WORK TO BE COMPLETED: Locate every line in the records below that holds the word "bitcointechtalk" and return each one.

== RECORDS SHOWN ==

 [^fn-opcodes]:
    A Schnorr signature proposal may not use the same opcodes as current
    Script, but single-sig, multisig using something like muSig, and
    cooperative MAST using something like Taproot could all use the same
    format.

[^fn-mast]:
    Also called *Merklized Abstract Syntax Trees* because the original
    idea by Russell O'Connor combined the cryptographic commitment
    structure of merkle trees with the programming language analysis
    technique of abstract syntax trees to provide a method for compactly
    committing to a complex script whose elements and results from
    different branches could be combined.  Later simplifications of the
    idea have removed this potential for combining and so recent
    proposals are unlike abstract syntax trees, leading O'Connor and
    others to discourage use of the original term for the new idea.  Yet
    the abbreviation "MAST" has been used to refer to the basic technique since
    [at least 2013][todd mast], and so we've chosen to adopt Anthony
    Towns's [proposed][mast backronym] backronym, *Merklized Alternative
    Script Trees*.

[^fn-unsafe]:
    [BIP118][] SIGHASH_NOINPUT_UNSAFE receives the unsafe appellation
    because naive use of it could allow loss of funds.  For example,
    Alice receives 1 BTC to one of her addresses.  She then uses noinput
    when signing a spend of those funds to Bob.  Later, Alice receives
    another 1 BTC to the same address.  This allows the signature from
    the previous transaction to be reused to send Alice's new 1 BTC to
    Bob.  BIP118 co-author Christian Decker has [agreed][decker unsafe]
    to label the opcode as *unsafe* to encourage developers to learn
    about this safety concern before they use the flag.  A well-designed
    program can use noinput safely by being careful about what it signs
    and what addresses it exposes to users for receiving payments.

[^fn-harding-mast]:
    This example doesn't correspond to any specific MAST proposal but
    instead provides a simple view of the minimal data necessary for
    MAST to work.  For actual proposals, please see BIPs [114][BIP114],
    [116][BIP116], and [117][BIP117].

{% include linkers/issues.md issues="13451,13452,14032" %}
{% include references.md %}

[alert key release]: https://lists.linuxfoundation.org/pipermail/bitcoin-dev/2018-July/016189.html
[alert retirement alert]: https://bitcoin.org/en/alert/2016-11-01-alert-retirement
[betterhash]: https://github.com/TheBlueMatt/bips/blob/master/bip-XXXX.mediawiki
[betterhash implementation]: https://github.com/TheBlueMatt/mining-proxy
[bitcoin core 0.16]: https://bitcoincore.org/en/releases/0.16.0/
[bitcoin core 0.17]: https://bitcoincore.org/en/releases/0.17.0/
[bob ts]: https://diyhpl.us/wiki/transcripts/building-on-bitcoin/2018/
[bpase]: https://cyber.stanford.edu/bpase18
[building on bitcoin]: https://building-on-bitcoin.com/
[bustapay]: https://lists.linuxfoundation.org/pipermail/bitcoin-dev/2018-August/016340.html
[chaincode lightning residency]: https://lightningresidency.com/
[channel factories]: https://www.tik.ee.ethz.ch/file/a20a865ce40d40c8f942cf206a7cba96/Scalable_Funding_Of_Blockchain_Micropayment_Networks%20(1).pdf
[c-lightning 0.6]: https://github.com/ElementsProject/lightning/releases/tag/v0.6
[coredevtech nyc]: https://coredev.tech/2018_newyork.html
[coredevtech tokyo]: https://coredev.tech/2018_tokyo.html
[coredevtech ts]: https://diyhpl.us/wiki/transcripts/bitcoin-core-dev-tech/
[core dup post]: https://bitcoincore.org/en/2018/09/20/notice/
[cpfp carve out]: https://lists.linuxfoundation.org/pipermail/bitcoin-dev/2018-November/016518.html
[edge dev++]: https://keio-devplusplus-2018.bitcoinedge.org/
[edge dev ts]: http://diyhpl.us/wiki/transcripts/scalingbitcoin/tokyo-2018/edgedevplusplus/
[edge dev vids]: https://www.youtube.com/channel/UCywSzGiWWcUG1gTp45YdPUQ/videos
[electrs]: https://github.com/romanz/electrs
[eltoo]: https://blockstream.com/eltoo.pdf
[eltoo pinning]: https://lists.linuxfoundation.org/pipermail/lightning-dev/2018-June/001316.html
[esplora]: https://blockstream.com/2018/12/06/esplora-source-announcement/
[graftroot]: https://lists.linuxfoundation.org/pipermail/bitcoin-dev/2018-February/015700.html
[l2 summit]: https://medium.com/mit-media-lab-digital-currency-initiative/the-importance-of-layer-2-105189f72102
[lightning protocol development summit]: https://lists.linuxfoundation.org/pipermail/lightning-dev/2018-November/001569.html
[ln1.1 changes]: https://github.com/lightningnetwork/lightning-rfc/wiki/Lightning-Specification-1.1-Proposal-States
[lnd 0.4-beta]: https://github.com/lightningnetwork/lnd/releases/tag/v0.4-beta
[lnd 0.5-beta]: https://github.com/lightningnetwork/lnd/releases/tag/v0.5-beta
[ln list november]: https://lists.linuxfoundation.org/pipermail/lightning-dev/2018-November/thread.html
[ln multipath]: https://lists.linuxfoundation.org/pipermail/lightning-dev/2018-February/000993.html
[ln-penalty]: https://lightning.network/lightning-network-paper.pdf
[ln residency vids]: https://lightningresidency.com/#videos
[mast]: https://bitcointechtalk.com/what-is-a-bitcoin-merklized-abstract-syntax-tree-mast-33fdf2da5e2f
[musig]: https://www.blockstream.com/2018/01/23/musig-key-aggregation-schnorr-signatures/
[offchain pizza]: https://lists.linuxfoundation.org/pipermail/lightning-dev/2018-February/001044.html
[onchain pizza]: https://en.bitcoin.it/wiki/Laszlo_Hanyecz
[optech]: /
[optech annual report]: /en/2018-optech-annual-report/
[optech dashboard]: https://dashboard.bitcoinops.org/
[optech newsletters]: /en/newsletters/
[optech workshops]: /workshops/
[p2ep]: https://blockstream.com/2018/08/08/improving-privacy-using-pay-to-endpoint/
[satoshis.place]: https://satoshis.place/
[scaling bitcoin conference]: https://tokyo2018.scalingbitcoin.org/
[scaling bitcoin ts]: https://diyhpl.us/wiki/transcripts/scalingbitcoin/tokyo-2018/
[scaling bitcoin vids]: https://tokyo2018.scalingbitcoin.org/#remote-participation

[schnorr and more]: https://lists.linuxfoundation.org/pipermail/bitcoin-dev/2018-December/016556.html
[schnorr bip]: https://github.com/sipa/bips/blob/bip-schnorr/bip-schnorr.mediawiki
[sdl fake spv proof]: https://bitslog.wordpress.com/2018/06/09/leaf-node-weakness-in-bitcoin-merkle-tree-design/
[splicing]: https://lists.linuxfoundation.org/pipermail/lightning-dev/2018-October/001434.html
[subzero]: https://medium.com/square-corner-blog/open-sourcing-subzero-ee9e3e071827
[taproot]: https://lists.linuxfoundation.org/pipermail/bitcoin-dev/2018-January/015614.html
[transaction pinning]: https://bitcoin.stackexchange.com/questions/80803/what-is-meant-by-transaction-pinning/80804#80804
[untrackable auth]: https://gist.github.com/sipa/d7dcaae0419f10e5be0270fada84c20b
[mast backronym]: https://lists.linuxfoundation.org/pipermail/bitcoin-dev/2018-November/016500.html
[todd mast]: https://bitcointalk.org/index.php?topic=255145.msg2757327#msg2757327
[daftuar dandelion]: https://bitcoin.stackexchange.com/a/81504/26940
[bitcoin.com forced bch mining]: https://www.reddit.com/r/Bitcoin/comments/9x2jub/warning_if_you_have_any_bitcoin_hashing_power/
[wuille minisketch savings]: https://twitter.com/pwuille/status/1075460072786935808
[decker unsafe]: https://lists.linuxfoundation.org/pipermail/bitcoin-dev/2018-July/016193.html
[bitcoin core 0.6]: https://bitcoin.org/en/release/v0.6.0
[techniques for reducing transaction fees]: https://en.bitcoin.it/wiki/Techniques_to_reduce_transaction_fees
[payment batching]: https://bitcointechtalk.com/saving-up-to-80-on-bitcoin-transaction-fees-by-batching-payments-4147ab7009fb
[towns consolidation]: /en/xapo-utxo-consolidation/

===

RESPONSE TO THE TASK:
[mast]: https://bitcointechtalk.com/what-is-a-bitcoin-merklized-abstract-syntax-tree-mast-33fdf2da5e2f
[payment batching]: https://bitcointechtalk.com/saving-up-to-80-on-bitcoin-transaction-fees-by-batching-payments-4147ab7009fb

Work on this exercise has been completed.